Brasil revoluciona o mar com embarcação que produz seu próprio combustível! 🚢 O projeto JAQ H2, em parceria com o IPT, promete energia limpa e emissões reduzidas. Descubra como a inovação está transformando o setor náutico!
Um novo conceito de embarcação está sendo desenvolvido no Brasil, com o potencial de revolucionar o setor náutico e a produção de energia. O projeto, fruto de uma colaboração entre o Grupo Náutica e o Instituto de Pesquisas Tecnológicas de São Paulo (IPT), visa criar um barco capaz de produzir seu próprio combustível, o hidrogênio.
A iniciativa, formalizada recentemente, representa a terceira fase do programa JAQ Hidrogênio Verde e promete avanços significativos na área de energia limpa.
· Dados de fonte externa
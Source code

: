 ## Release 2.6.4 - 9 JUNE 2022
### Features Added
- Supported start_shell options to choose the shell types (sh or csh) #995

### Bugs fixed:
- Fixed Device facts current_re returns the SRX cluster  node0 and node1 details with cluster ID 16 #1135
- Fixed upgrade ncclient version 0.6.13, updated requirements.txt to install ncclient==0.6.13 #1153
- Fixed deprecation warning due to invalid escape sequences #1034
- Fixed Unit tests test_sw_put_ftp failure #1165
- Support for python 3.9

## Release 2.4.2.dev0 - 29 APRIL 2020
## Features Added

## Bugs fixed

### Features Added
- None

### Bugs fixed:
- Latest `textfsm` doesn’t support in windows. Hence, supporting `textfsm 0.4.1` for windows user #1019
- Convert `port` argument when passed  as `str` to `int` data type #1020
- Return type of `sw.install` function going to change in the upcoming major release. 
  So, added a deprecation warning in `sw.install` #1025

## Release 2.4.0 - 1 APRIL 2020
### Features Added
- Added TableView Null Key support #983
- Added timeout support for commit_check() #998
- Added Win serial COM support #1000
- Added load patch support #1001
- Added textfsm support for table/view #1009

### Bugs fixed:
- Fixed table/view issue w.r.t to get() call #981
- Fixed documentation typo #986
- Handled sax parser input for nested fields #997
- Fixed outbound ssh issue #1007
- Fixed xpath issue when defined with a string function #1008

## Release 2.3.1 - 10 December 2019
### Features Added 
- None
O barco, com 50 metros de comprimento e atualmente em construção no Guarujá (SP), receberá a validação técnica do IPT, uma instituição de pesquisa com mais de 125 anos de atuação. O instituto será responsável por projetar o sistema de produção de hidrogênio a bordo, integrá-lo aos sistemas elétricos da embarcação e avaliar o eletrolisador em condições reais de navegação.
Além disso, o IPT conduzirá estudos de viabilidade técnica, testes de desempenho e análises de segurança para armazenamento e uso do hidrogênio, buscando subsidiar processos de certificação naval e energética.
A JAQ H2 é a primeira embarcação do mundo projetada para produzir hidrogênio a bordo, o que possibilita navegações de longo curso com emissões reduzidas. O projeto JAQ Hidrogênio Verde já havia apresentado o JAQ H1 na COP30, uma embarcação de 36 metros com motorização híbrida que reduz em 80% as emissões de CO2 e utiliza hidrogênio verde para a operação da hotelaria.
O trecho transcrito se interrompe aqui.